───── Records to process
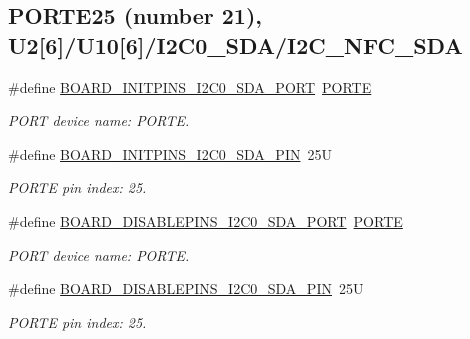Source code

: \subsection*{P\+O\+R\+T\+E25 (number 21), U2\mbox{[}6\mbox{]}/\+U10\mbox{[}6\mbox{]}/\+I2\+C0\+\_\+\+S\+D\+A/\+I2\+C\+\_\+\+N\+F\+C\+\_\+\+S\+DA}
\begin{DoxyCompactItemize}
\item 
\mbox{\label{group__pin__mux_ga1e9219cb6946ab510aa7ab03f4609ed7}} 
\#define \mbox{\hyperlink{group__pin__mux_ga1e9219cb6946ab510aa7ab03f4609ed7}{B\+O\+A\+R\+D\+\_\+\+I\+N\+I\+T\+P\+I\+N\+S\+\_\+\+I2\+C0\+\_\+\+S\+D\+A\+\_\+\+P\+O\+RT}}~\mbox{\hyperlink{group___p_o_r_t___peripheral___access___layer_ga7e2386d3b1084b5b875ae3696f550ba9}{P\+O\+R\+TE}}
\begin{DoxyCompactList}\small\item\em P\+O\+RT device name\+: P\+O\+R\+TE. \end{DoxyCompactList}\item 
\mbox{\label{group__pin__mux_gaa41457e625eaafd348afe487b87e7a94}} 
\#define \mbox{\hyperlink{group__pin__mux_gaa41457e625eaafd348afe487b87e7a94}{B\+O\+A\+R\+D\+\_\+\+I\+N\+I\+T\+P\+I\+N\+S\+\_\+\+I2\+C0\+\_\+\+S\+D\+A\+\_\+\+P\+IN}}~25U
\begin{DoxyCompactList}\small\item\em P\+O\+R\+TE pin index\+: 25. \end{DoxyCompactList}\item 
\mbox{\label{group__pin__mux_ga218770893e626490e9438def7d179495}} 
\#define \mbox{\hyperlink{group__pin__mux_ga218770893e626490e9438def7d179495}{B\+O\+A\+R\+D\+\_\+\+D\+I\+S\+A\+B\+L\+E\+P\+I\+N\+S\+\_\+\+I2\+C0\+\_\+\+S\+D\+A\+\_\+\+P\+O\+RT}}~\mbox{\hyperlink{group___p_o_r_t___peripheral___access___layer_ga7e2386d3b1084b5b875ae3696f550ba9}{P\+O\+R\+TE}}
\begin{DoxyCompactList}\small\item\em P\+O\+RT device name\+: P\+O\+R\+TE. \end{DoxyCompactList}\item 
\mbox{\label{group__pin__mux_ga11e31956f253b3036e3976955be7ba38}} 
\#define \mbox{\hyperlink{group__pin__mux_ga11e31956f253b3036e3976955be7ba38}{B\+O\+A\+R\+D\+\_\+\+D\+I\+S\+A\+B\+L\+E\+P\+I\+N\+S\+\_\+\+I2\+C0\+\_\+\+S\+D\+A\+\_\+\+P\+IN}}~25U
\begin{DoxyCompactList}\small\item\em P\+O\+R\+TE pin index\+: 25. \end{DoxyCompactList}\end{DoxyCompactItemize}
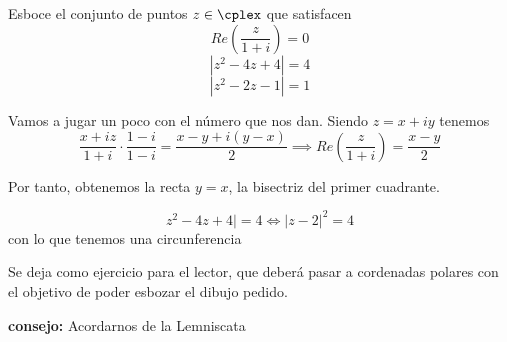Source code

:\begin{problem}[18]
Esboce el conjunto de puntos $z \in \cplex$ que satisfacen
\ppart \[Re\left( \frac{z}{1+i}\right) = 0\]
\ppart \[|z^2-4z+4| = 4\]
\ppart \[|z^2-2z-1|=1\]

\solution

\spart
Vamos a jugar un poco con el número que nos dan. Siendo $z=x+iy$ tenemos
\[\frac{x+iz}{1+i}\cdot\frac{1-i}{1-i} = \frac{x-y+i(y-x)}{2} \implies Re\left( \frac{z}{1+i}\right) = \frac{x-y}{2}\]

Por tanto, obtenemos la recta $y=x$, la bisectriz del primer cuadrante.

\spart
\[z^2-4z+4| = 4 \iff |z-2|^2 = 4 \]
con lo que tenemos una circunferencia

\spart
Se deja como ejercicio para el lector, que deberá pasar a cordenadas polares con el objetivo de poder esbozar el dibujo pedido.

\textbf{consejo:} Acordarnos de la Lemniscata
\end{problem}

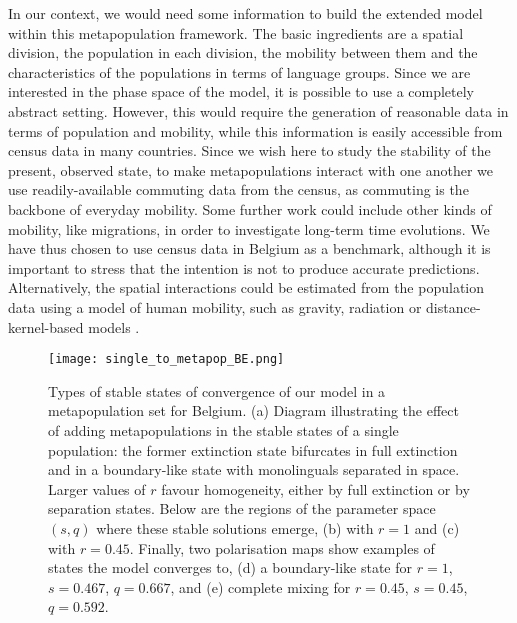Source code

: \documentclass[../thesis.tex]{subfiles}
\begin{document}
In our context, we would need some information to build the extended model within this
metapopulation framework. The basic ingredients are a spatial division, the population
in each division, the mobility between them and the characteristics of the populations
in terms of language groups. Since we are interested in the phase space of the model, it
is possible to use a completely abstract setting. However, this would require the
generation of reasonable data in terms of population and mobility, while this
information is easily accessible from census data in many countries. Since we wish here
to study the stability of the present, observed state, to make metapopulations interact
with one another we use readily-available commuting data from the census, as commuting
is the backbone of everyday mobility. Some further work could include other kinds of
mobility, like migrations, in order to investigate long-term time evolutions. We have
thus chosen to use census data in Belgium as a benchmark, although it is important to
stress that the intention is not to produce accurate predictions. Alternatively, the
spatial interactions could be estimated from the population data using a model of human
mobility, such as gravity, radiation or distance-kernel-based models
\cite{BarbosaHumanMobility2018,BurridgeSpatialEvolution2017,BurridgeInferringDrivers2021}.

\begin{figure}[hp!]
  \centering
  \texttt{[image: single\_to\_metapop\_BE.png]}
  \caption{Types of stable states of convergence of our model in a metapopulation set
  for Belgium. (a) Diagram illustrating the effect of adding metapopulations in the
  stable states of a single population: the former extinction state bifurcates in full
  extinction and in a boundary-like state with monolinguals separated in space. Larger
  values of $r$ favour homogeneity, either by full extinction or by separation states.
  Below are the regions of the parameter space $(s,q)$ where these stable solutions
  emerge, (b) with $r=1$ and (c) with $r=0.45$. Finally, two polarisation maps show
  examples of states the model converges to, (d) a boundary-like state for $r=1$,
  $s=0.467$, $q=0.667$, and (e) complete mixing for $r=0.45$, $s=0.45$, $q=0.592$.}
  \label{fig:single_to_metapop_BE}
\end{figure}
\end{document}
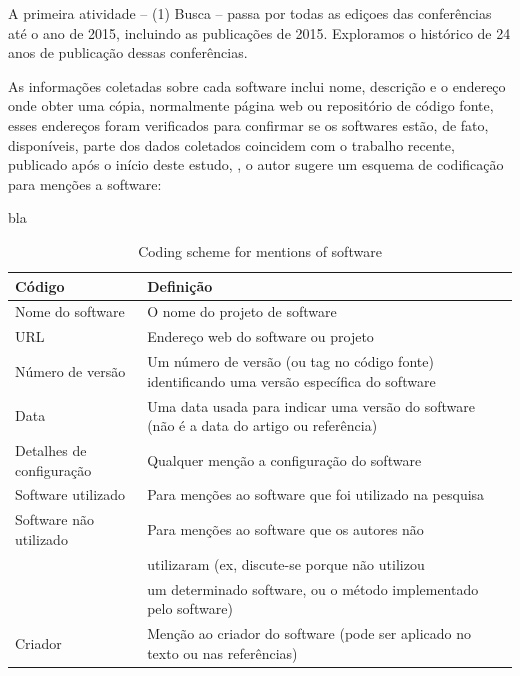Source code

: A primeira atividade -- (1) Busca -- passa por todas as ediçoes das
conferências até o ano de 2015, incluindo as publicações de 2015.  Exploramos o
histórico de 24 anos de publicação dessas conferências.

As informações coletadas sobre cada software inclui nome, descrição e o
endereço onde obter uma cópia, normalmente página web ou repositório de código
fonte, esses endereços foram verificados para confirmar se os softwares estão,
de fato, disponíveis, parte dos dados coletados coincidem com o trabalho
recente, publicado após o início deste estudo, \cite{howison2016software}, o
autor sugere um esquema de codificação para menções a software:


\begin{minipage}[t]{0.3\textwidth}
bla
\end{minipage}

\begin{table}[h]
\caption{Coding scheme for mentions of software \cite{howison2016software}}
\centering
\begin{tabular}{ l p{8cm} }
  \hline
  Código                   & Definição \\
  \hline
  Nome do software         & O nome do projeto de software \\
  URL                      & Endereço web do software ou projeto \\
  Número de versão         & Um número de versão (ou tag no código fonte) identificando uma versão específica do software \\
  Data                     & Uma data usada para indicar uma versão do software (não é a data do artigo ou referência) \\
  Detalhes de configuração & Qualquer menção a configuração do software \\
  Software utilizado       & Para menções ao software que foi utilizado na pesquisa \\
  Software não utilizado   & Para menções ao software que os autores não \\
                           & utilizaram (ex, discute-se porque não utilizou \\
                           & um determinado software, ou o método implementado pelo software) \\
  Criador                  & Menção ao criador do software (pode ser aplicado no texto ou nas referências) \\
  \hline
\end{tabular}
\label{coding-scheme-mentions}
\end{table}


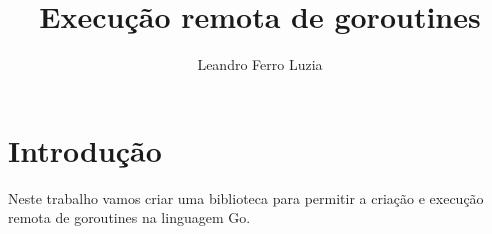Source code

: \documentclass[a4paper,11pt]{article}
\author{Leandro Ferro Luzia}
\title{Execução remota de goroutines}
\begin{document}
\maketitle
\tableofcontents
\section{Introdução}
Neste trabalho vamos criar uma biblioteca para permitir a criação e execução remota de goroutines
na linguagem Go.
\end{document}
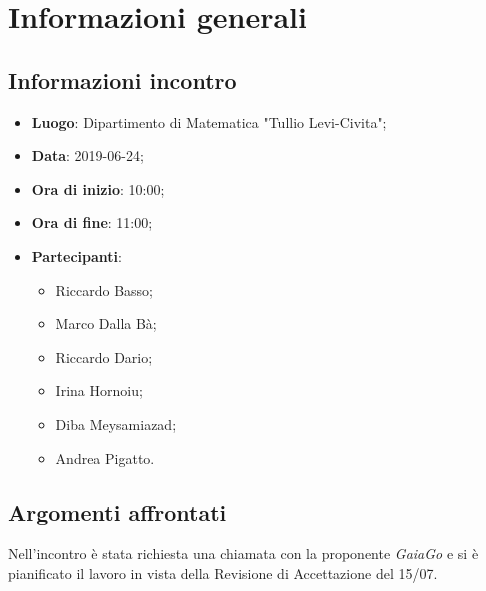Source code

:\section{Informazioni generali}

\subsection{Informazioni incontro}
\begin{itemize}
	\item \textbf{Luogo}: Dipartimento di Matematica "Tullio Levi-Civita";
	\item \textbf{Data}: 2019-06-24;
	\item \textbf{Ora di inizio}: 10:00;
	\item \textbf{Ora di fine}: 11:00;
	\item \textbf{Partecipanti}: 
	\begin{itemize}
		\item Riccardo Basso;
		\item Marco Dalla Bà;
		\item Riccardo Dario;
		\item Irina Hornoiu;
		\item Diba Meysamiazad;
		\item Andrea Pigatto.	
	\end{itemize}
\end{itemize}

\subsection{Argomenti affrontati}
Nell'incontro è stata richiesta una chiamata con la proponente \textit{GaiaGo} e si è pianificato il lavoro in vista della Revisione di Accettazione del 15/07.

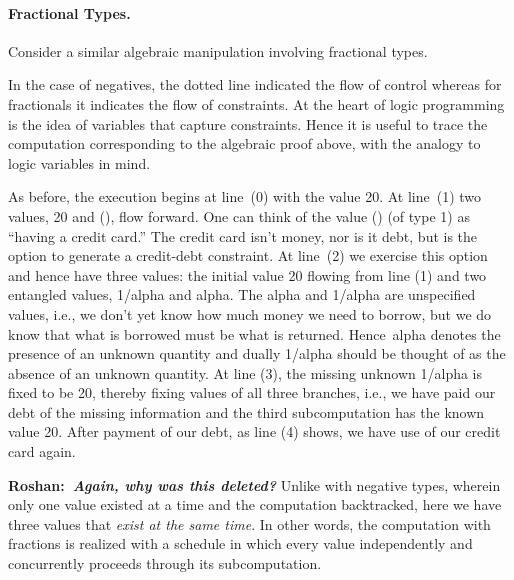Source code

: \documentclass[preprint]{sigplanconf}
\newcommand{\xcomment}[2]{\textbf{#1:~\textsl{#2}}}
\newcommand{\roshan}[1]{\xcomment{Roshan}{#1}}
\begin{document}
\paragraph*{Fractional Types.} 
Consider a similar algebraic manipulation involving fractional types.
\begin{center}
\end{center}
In the case of negatives, the dotted line indicated the flow of control
whereas for fractionals it indicates the flow of constraints. At the heart of
logic programming is the idea of variables that capture constraints. Hence it
is useful to trace the computation corresponding to the algebraic proof
above, with the analogy to logic variables in mind.

As before, the execution begins at line~(0) with the value {{20}}. At
line~(1) two values, {{20}} and {{()}}, flow forward. One can think of the
value {{()}} (of type {{1}}) as ``having a credit card.'' The credit card
isn't money, nor is it debt, but is the option to generate a credit-debt
constraint.  At line~(2) we exercise this option and hence have three values:
the initial value {{20}} flowing from line (1) and two entangled values,
{{1/alpha}} and {{alpha}}. The {{alpha}} and {{1/alpha}} are unspecified
values, i.e., we don't yet know how much money we need to borrow, but we do
know that what is borrowed must be what is returned. Hence~{{alpha}} denotes
the presence of an unknown quantity and dually {{1/alpha}} should be thought
of as the absence of an unknown quantity.
At line (3), the missing unknown {{1/alpha}} is fixed to be {{20}}, thereby
fixing values of all three branches, i.e., we have paid our debt of the missing
information and the third subcomputation has the known value {{20}}. After
payment of our debt, as line (4) shows, we have use of our credit card again.

\roshan{Again, why was this deleted?}
Unlike with negative types, wherein only one value existed at a time and the
computation backtracked, here we have three values that \emph{exist at the
  same time}. In other words, the computation with fractions is realized with
a schedule in which every value independently and concurrently proceeds
through its subcomputation.
\end{document}
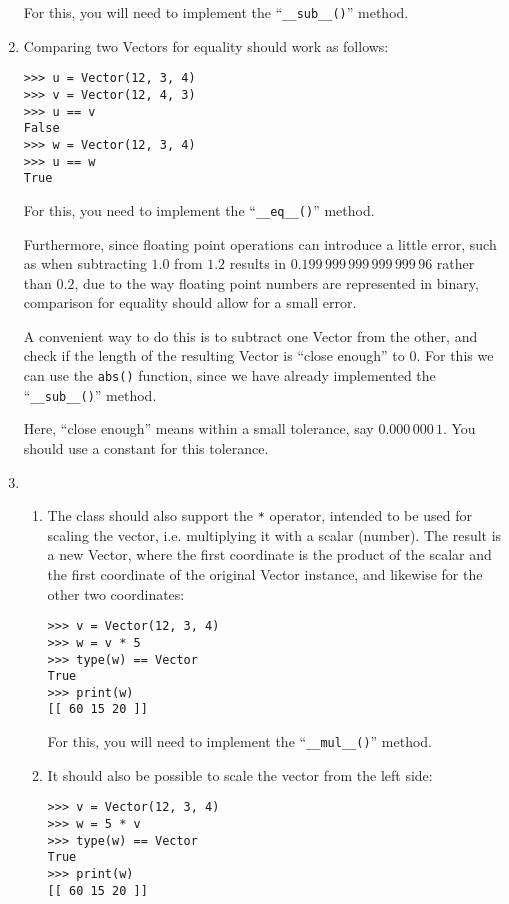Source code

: \begin{enumerate}
For this, you will need to implement the ``\texttt{\_\_sub\_\_()}'' method.

\item
Comparing two Vectors for equality should work as follows:
\begin{verbatim}
>>> u = Vector(12, 3, 4)
>>> v = Vector(12, 4, 3)
>>> u == v
False
>>> w = Vector(12, 3, 4)
>>> u == w
True
\end{verbatim}

For this, you need to implement the ``\texttt{\_\_eq\_\_()}'' method.

Furthermore, since floating point operations can introduce a little error,
such as when subtracting $1.0$ from $1.2$
results in $0.199\,999\,999\,999\,999\,96$ rather than $0.2$,
due to the way floating point numbers are represented in binary,
comparison for equality should allow for a small error.

A convenient way to do this is to subtract one Vector from the other,
and check if the length of the resulting Vector is ``close enough'' to $0$.
For this we can use the \texttt{abs()} function,
since we have already implemented the ``\texttt{\_\_sub\_\_()}'' method.

Here, ``close enough'' means within a small tolerance, say $0.000\,000\,1$.
You should use a constant for this tolerance.

\item
\begin{enumerate}

\item
The class should also support the \texttt{*} operator,
intended to be used for scaling the vector,
i.e. multiplying it with a scalar (number).
The result is a new Vector, where the first coordinate is
the product of the scalar and the first coordinate of the original Vector instance,
and likewise for the other two coordinates:
\begin{verbatim}
>>> v = Vector(12, 3, 4)
>>> w = v * 5
>>> type(w) == Vector
True
>>> print(w)
[[ 60 15 20 ]]
\end{verbatim}

For this, you will need to implement the ``\texttt{\_\_mul\_\_()}'' method.

\item
It should also be possible to scale the vector from the left side:
\begin{verbatim}
>>> v = Vector(12, 3, 4)
>>> w = 5 * v
>>> type(w) == Vector
True
>>> print(w)
[[ 60 15 20 ]]
\end{verbatim}


\end{enumerate}
\end{enumerate}
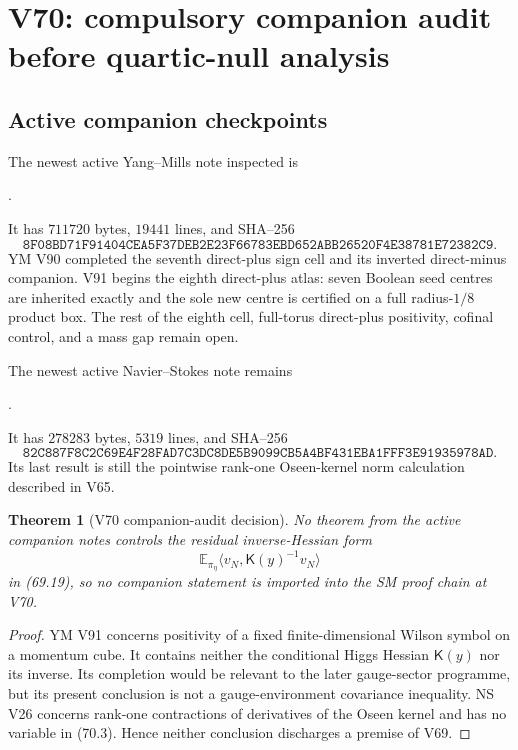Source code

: \documentclass[11pt]{article}
\newtheorem{theorem}{Theorem}[section]
\theoremstyle{remark}
\begin{document}
\section{V70: compulsory companion audit before quartic-null analysis}
\label{sec:v17v70}

\subsection{Active companion checkpoints}

The newest active Yang--Mills note inspected is
\begin{center}\small
{}.
\end{center}
It has \(711720\) bytes, \(19441\) lines, and SHA--256
\[
 \texttt{8F08BD71F91404CEA5F37DEB2E23F66783EBD652ABB26520F4E38781E72382C9}.
                                                               \tag{70.1}
\]
YM V90 completed the seventh direct-plus sign cell and its inverted
direct-minus companion.  V91 begins the eighth direct-plus atlas: seven
Boolean seed centres are inherited exactly and the sole new centre is
certified on a full radius-\(1/8\) product box.  The rest of the eighth
cell, full-torus direct-plus positivity, cofinal control, and a mass gap
remain open.

The newest active Navier--Stokes note remains
\begin{center}\small
{}.
\end{center}
It has \(278283\) bytes, \(5319\) lines, and SHA--256
\[
 \texttt{82C887F8C2C69E4F28FAD7C3DC8DE5B9099CB5A4BF431EBA1FFF3E91935978AD}.
                                                               \tag{70.2}
\]
Its last result is still the pointwise rank-one Oseen-kernel norm
calculation described in V65.

\begin{theorem}[V70 companion-audit decision]
\label{thm:v17v70-decision}
No theorem from the active companion notes controls the residual
inverse-Hessian form
\[
 \mathbb E_{\pi_\eta}
 \langle v_N,\mathsf K(y)^{-1}v_N\rangle          \tag{70.3}
\]
in (69.19), so no companion statement is imported into the SM proof
chain at V70.
\end{theorem}

\begin{proof}
YM V91 concerns positivity of a fixed finite-dimensional Wilson symbol
on a momentum cube.  It contains neither the conditional Higgs Hessian
\(\mathsf K(y)\) nor its inverse.  Its completion would be relevant to
the later gauge-sector programme, but its present conclusion is not a
gauge-environment covariance inequality.  NS V26 concerns rank-one
contractions of derivatives of the Oseen kernel and has no variable in
(70.3).  Hence neither conclusion discharges a premise of V69.
\end{proof}
\end{document}
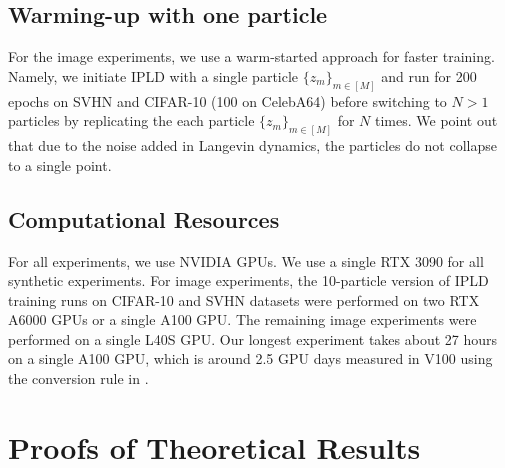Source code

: \subsection{Warming-up with one particle}
\label{app:warm_start}
For the image experiments, we use a warm-started approach \citep{kuntz23a} for faster training. Namely, we initiate \gls*{IPLD} with a single particle $\{z_{m}\}_{m \in [M]}$ and run  for 200 epochs on SVHN and CIFAR-10 (100 on CelebA64) before switching to $N>1$ particles by replicating the each particle $\{z_{m}\}_{m \in [M]}$ for $N$ times. We point out that due to the noise added in Langevin dynamics, the particles do not collapse to a single point.

\subsection{Computational Resources}
\label{app:computational_considerations}
For all experiments, we use NVIDIA GPUs. We use a single RTX 3090 for all synthetic experiments. For image experiments, the 10-particle version of \gls*{IPLD} training runs on CIFAR-10 and SVHN datasets were performed on two RTX A6000 GPUs or a single A100 GPU. The remaining image experiments were performed on a single L40S GPU. Our longest experiment takes about 27 hours on a single A100 GPU, which is around 2.5 GPU days measured in V100 using the conversion rule in \citet{rombachhighresolutionimagesynthesis2022}.


\section{Proofs of Theoretical Results}
\label{app:proofs}

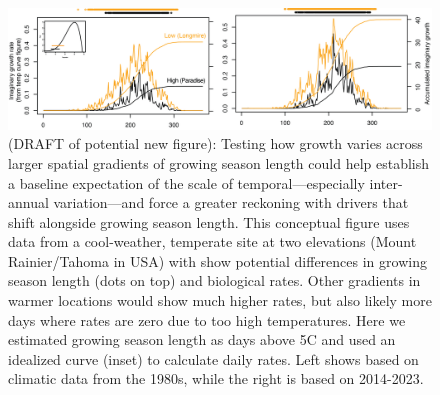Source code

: \documentclass[11pt]{article}
\begin{document}
\clearpage
\begin{figure}[h!]
\includegraphics[width=1\textwidth]{..//figures/elevationconcept/elevationrates.png}
\caption{(DRAFT of potential new figure): Testing how growth varies across larger spatial gradients of growing season length could help establish a baseline expectation of the scale of temporal---especially inter-annual variation---and force a greater reckoning with drivers that shift alongside growing season length. This conceptual figure uses data from a cool-weather, temperate site at two elevations (Mount Rainier/Tahoma in USA) with show potential differences in growing season length (dots on top) and biological rates. Other gradients in warmer locations would show much higher rates, but also likely more days where rates are zero due to too high temperatures. Here we estimated growing season length as days above 5\degree C and used an idealized curve (inset) to calculate daily rates. Left shows based on climatic data from the 1980s, while the right is based on 2014-2023.  }
\label{fig:moraconcept}
\end{figure}
\end{document}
──────────
_The problem_: Among the lines above, find those containing the word "alpha" and copy each.

_Task answer_:
{{1/alpha}} and {{alpha}}. The {{alpha}} and {{1/alpha}} are unspecified
know that what is borrowed must be what is returned. Hence~{{alpha}} denotes
the presence of an unknown quantity and dually {{1/alpha}} should be thought
At line (3), the missing unknown {{1/alpha}} is fixed to be {{20}}, thereby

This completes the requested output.